What the task requires: Check every line below for the string "Create". Copy the ones that have it.

Data supplied START

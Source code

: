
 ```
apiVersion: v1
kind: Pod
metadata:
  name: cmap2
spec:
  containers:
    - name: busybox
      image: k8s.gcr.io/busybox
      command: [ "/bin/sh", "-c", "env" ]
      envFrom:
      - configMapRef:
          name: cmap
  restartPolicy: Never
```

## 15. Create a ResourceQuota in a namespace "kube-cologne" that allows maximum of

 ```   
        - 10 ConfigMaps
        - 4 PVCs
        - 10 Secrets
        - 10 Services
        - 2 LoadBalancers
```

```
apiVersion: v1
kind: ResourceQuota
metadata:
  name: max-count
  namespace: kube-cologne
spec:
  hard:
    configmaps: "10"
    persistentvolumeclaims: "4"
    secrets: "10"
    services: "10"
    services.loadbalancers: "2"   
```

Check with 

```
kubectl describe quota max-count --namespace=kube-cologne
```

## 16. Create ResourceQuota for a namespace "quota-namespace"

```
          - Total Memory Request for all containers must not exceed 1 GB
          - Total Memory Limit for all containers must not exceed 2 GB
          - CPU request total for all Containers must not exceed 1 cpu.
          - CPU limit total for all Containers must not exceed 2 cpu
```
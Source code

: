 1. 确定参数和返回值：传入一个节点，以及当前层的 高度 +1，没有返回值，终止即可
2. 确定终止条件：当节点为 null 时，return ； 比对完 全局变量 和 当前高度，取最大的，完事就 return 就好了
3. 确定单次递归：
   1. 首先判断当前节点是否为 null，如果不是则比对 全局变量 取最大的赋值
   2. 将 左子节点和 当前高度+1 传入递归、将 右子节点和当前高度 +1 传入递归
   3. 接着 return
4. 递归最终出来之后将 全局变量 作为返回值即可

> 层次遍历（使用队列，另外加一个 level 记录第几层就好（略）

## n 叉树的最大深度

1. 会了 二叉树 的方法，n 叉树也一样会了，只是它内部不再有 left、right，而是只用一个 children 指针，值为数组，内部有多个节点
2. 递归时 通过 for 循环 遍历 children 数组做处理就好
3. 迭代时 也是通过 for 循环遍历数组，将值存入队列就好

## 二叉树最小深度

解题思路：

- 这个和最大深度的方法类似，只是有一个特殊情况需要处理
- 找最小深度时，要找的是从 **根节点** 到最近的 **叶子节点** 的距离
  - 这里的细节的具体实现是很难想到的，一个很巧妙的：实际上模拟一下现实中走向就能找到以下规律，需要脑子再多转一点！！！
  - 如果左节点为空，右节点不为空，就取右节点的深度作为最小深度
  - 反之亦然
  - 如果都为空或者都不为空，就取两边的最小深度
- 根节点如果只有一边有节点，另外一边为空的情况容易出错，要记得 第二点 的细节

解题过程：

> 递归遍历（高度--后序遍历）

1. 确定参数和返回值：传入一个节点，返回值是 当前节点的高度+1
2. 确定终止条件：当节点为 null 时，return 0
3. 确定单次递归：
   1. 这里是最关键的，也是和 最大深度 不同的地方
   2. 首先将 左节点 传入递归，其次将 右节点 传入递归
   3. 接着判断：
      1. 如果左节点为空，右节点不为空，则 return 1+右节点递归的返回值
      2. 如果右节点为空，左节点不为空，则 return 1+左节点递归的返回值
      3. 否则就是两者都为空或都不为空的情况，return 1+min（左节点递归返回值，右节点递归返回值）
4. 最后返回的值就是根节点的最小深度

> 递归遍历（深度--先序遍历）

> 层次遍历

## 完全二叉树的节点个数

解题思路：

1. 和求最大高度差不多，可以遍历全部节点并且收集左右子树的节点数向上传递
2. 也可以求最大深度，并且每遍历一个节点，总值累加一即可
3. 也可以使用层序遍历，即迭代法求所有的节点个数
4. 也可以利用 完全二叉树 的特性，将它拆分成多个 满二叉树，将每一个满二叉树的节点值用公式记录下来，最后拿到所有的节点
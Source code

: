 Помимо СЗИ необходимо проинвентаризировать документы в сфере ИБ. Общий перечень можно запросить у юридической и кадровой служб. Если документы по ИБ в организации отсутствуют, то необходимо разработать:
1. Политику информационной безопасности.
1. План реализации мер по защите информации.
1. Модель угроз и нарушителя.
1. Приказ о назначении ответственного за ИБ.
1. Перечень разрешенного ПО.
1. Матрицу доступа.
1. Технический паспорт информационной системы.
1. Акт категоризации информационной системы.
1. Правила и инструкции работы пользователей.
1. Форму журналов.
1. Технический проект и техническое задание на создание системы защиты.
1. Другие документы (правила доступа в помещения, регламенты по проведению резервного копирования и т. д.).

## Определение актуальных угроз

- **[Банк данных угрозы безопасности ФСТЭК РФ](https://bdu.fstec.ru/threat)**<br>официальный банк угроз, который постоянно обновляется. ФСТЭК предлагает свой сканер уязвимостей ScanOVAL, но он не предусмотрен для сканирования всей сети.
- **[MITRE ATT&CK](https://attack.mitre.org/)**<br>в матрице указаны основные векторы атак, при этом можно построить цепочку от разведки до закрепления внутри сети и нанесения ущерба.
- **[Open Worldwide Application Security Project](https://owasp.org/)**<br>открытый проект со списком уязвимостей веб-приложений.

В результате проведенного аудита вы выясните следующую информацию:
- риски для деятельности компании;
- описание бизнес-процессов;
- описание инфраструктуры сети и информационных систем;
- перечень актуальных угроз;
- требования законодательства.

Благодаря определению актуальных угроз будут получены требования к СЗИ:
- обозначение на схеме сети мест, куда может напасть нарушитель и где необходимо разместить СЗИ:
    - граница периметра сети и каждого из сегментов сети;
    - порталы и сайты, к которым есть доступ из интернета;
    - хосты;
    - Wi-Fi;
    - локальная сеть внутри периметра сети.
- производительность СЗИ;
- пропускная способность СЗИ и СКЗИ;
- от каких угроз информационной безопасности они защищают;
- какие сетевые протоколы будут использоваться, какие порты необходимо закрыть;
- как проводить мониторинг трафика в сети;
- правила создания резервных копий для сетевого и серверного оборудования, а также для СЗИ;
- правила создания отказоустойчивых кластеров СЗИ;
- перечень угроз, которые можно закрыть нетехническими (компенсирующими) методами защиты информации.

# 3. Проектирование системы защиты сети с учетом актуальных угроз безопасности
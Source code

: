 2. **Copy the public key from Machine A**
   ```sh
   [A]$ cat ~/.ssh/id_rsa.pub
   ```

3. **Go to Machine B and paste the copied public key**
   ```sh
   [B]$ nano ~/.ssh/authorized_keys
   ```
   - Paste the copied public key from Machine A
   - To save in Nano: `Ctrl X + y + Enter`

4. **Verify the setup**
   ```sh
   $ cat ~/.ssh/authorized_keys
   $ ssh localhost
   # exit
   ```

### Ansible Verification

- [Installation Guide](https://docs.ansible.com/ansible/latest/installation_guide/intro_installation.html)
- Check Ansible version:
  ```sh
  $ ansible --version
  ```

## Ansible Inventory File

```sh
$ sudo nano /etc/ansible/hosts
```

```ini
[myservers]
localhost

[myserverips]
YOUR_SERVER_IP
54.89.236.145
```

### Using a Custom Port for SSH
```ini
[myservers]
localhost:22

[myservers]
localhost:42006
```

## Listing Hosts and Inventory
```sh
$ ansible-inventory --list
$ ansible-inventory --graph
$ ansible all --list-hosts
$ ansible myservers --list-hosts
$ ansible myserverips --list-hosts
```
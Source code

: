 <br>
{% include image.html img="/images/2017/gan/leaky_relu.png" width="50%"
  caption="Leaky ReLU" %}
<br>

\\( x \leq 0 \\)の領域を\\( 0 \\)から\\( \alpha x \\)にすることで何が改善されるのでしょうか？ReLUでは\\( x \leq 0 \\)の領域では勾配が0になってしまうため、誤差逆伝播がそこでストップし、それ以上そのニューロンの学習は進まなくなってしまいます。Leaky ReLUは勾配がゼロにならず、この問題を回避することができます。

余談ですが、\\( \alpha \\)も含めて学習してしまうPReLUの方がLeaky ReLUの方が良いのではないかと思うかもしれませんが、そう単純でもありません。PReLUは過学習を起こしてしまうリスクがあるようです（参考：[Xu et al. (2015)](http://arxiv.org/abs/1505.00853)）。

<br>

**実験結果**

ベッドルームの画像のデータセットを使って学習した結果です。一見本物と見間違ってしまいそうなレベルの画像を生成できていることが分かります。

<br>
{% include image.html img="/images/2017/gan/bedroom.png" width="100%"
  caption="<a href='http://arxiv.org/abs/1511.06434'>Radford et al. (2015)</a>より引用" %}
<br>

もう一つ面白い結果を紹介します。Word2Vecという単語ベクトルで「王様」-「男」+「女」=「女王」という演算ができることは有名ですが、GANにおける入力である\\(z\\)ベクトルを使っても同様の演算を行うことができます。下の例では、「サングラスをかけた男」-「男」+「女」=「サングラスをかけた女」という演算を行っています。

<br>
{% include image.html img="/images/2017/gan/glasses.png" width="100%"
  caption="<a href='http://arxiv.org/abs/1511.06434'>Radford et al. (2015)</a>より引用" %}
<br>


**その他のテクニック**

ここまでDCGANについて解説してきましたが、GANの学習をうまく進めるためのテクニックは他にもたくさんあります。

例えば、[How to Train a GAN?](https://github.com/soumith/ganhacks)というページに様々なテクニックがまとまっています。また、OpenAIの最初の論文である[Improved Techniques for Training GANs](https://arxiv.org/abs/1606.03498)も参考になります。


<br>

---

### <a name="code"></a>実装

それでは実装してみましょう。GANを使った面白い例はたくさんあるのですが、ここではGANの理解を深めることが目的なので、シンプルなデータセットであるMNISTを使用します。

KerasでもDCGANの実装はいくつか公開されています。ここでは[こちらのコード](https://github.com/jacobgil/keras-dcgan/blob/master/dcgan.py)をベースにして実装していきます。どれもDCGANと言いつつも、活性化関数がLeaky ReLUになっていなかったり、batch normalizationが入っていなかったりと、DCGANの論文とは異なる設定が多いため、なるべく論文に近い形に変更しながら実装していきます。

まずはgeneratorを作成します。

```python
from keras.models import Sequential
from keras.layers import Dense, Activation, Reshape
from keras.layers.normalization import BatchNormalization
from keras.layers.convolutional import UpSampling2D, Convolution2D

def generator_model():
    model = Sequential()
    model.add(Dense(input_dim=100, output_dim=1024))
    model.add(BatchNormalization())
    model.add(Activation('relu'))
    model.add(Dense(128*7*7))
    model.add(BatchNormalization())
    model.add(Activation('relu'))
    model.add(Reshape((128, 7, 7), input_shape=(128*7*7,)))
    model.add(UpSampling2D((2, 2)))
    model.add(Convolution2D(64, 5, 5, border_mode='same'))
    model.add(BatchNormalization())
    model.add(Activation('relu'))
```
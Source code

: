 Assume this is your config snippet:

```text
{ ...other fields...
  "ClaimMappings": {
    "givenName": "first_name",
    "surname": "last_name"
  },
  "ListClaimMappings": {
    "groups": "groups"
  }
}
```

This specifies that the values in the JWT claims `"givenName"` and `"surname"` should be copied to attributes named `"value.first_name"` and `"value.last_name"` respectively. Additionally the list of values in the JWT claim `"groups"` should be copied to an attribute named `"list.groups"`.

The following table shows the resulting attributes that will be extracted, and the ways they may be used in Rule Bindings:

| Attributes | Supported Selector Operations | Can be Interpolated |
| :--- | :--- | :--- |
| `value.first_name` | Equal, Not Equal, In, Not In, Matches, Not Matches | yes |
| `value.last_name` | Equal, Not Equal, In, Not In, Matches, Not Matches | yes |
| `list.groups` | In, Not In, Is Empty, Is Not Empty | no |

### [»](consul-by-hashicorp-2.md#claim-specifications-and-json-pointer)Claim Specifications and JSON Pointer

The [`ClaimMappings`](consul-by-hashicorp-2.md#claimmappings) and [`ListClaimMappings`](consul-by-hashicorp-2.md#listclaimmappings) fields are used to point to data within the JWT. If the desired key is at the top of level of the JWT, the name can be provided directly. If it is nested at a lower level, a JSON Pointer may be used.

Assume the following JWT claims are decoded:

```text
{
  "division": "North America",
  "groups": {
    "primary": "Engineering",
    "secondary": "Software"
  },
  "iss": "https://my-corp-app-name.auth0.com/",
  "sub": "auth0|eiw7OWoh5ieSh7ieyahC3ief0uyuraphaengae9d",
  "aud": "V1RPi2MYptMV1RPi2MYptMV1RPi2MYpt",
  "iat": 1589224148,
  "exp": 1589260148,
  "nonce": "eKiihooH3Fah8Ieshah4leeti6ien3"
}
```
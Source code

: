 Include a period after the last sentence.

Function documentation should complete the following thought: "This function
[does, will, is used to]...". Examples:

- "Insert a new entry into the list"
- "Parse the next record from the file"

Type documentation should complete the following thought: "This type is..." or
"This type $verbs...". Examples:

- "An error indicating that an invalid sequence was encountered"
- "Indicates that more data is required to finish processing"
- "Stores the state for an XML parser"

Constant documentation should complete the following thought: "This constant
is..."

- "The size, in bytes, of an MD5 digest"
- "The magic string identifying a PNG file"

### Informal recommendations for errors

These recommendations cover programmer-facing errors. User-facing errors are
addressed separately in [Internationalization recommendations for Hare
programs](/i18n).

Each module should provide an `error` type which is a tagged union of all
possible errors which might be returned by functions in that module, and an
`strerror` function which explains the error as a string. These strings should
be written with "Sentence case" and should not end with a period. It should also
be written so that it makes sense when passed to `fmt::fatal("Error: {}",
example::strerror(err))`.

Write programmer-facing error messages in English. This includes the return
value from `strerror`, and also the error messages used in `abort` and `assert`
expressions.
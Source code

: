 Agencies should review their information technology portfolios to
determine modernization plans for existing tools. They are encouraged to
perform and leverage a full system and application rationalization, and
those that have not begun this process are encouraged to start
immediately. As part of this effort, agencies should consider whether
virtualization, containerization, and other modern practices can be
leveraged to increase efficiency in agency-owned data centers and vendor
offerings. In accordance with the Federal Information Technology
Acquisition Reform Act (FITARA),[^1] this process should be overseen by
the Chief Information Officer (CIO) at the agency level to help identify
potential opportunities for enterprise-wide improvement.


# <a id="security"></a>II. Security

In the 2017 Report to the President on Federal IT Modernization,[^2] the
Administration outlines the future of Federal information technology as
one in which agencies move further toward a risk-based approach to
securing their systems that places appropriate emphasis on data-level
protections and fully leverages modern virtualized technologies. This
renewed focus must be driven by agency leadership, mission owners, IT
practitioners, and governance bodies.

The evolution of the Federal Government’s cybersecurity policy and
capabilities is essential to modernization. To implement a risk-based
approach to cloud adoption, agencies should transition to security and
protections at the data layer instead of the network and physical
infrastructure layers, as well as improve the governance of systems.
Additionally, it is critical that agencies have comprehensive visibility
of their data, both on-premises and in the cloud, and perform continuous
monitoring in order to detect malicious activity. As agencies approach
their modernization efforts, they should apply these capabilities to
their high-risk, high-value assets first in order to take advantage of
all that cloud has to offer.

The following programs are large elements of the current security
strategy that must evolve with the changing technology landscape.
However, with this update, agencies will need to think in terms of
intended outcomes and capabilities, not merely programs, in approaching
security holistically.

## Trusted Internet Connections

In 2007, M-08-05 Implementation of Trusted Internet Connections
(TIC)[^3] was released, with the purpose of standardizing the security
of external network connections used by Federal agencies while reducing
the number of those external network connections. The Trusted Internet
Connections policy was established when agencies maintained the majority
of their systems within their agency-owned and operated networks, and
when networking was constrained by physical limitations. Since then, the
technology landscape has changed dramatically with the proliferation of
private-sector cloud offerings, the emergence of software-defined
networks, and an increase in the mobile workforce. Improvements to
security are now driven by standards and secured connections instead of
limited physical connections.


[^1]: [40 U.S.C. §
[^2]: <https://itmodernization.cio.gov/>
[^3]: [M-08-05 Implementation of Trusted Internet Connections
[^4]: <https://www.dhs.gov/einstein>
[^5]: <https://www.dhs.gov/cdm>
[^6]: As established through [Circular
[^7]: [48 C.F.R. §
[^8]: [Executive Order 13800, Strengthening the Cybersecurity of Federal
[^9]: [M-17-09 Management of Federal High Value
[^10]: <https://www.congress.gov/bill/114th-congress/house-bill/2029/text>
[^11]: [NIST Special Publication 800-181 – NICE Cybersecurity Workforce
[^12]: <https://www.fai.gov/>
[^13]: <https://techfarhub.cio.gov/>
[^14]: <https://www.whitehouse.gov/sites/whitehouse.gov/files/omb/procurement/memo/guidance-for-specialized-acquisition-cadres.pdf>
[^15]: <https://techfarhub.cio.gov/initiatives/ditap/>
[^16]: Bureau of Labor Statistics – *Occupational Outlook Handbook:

Data supplied END

Completed task:
## 15. Create a ResourceQuota in a namespace "kube-cologne" that allows maximum of
## 16. Create ResourceQuota for a namespace "quota-namespace"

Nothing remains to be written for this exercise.